>>>>

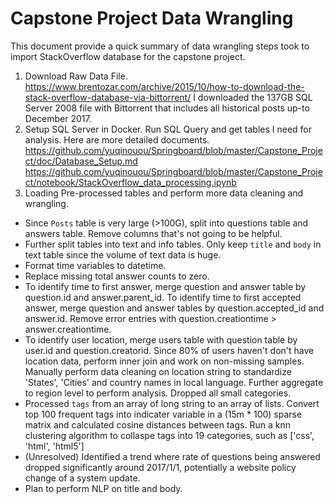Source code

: # Capstone Project Data Wrangling

This document provide a quick summary of data wrangling steps took to import StackOverflow database for the capstone project.

1.  Download Raw Data File.  
  https://www.brentozar.com/archive/2015/10/how-to-download-the-stack-overflow-database-via-bittorrent/
  I downloaded the 137GB SQL Server 2008 file with Bittorrent that includes all historical posts up-to December 2017.
2.  Setup SQL Server in Docker. Run SQL Query and get tables I need for analysis. Here are more detailed documents.
  https://github.com/yuqinouou/Springboard/blob/master/Capstone_Project/doc/Database_Setup.md
  https://github.com/yuqinouou/Springboard/blob/master/Capstone_Project/notebook/StackOverflow_data_processing.ipynb
3. Loading Pre-processed tables and perform more data cleaning and wrangling.
  + Since `Posts` table is very large (>100G), split into questions table and answers table. Remove columns that's not going to be helpful.
  + Further split tables into text and info tables. Only keep `title` and `body` in text table since the volume of text data is huge.
  + Format time variables to datetime.
  + Replace missing total answer counts to zero.
  + To identify time to first answer, merge question and answer table by question.id and answer.parent_id. To identify time to first accepted answer, merge question and answer tables by question.accepted_id and answer.id. Remove error entries with question.creationtime > answer.creationtime.
  + To identify user location, merge users table with question table by user.id and question.creatorid. Since 80% of users haven't don't have location data, perform inner join and work on non-missing samples. Manually perform data cleaning on location string to standardize 'States', 'Cities' and country names in local language. Further aggregate to region level to perform analysis. Dropped all small categories.
  + Processed `tags` from an array of long string to an array of lists. Convert top 100 frequent tags into indicater variable in a (15m * 100) sparse matrix and calculated cosine distances between tags. Run a knn clustering algorithm to collaspe tags into 19 categories, such as ['css', 'html', 'html5']
  + (Unresolved) Identified a trend where rate of questions being answered dropped significantly around 2017/1/1, potentially a website policy change of a system update.
  + Plan to perform NLP on title and body.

<<<<

* **EXERCISE DESCRIPTION**: Only the pictures are to be left out; restate everything else in the listing word for word.

* **TASK ANSWER**:
Source code

: # Capstone Project Data Wrangling

This document provide a quick summary of data wrangling steps took to import StackOverflow database for the capstone project.

1.  Download Raw Data File.  
  https://www.brentozar.com/archive/2015/10/how-to-download-the-stack-overflow-database-via-bittorrent/
  I downloaded the 137GB SQL Server 2008 file with Bittorrent that includes all historical posts up-to December 2017.
2.  Setup SQL Server in Docker. Run SQL Query and get tables I need for analysis. Here are more detailed documents.
  https://github.com/yuqinouou/Springboard/blob/master/Capstone_Project/doc/Database_Setup.md
  https://github.com/yuqinouou/Springboard/blob/master/Capstone_Project/notebook/StackOverflow_data_processing.ipynb
3. Loading Pre-processed tables and perform more data cleaning and wrangling.
  + Since `Posts` table is very large (>100G), split into questions table and answers table. Remove columns that's not going to be helpful.
  + Further split tables into text and info tables. Only keep `title` and `body` in text table since the volume of text data is huge.
  + Format time variables to datetime.
  + Replace missing total answer counts to zero.
  + To identify time to first answer, merge question and answer table by question.id and answer.parent_id. To identify time to first accepted answer, merge question and answer tables by question.accepted_id and answer.id. Remove error entries with question.creationtime > answer.creationtime.
  + To identify user location, merge users table with question table by user.id and question.creatorid. Since 80% of users haven't don't have location data, perform inner join and work on non-missing samples. Manually perform data cleaning on location string to standardize 'States', 'Cities' and country names in local language. Further aggregate to region level to perform analysis. Dropped all small categories.
  + Processed `tags` from an array of long string to an array of lists. Convert top 100 frequent tags into indicater variable in a (15m * 100) sparse matrix and calculated cosine distances between tags. Run a knn clustering algorithm to collaspe tags into 19 categories, such as ['css', 'html', 'html5']
  + (Unresolved) Identified a trend where rate of questions being answered dropped significantly around 2017/1/1, potentially a website policy change of a system update.
  + Plan to perform NLP on title and body.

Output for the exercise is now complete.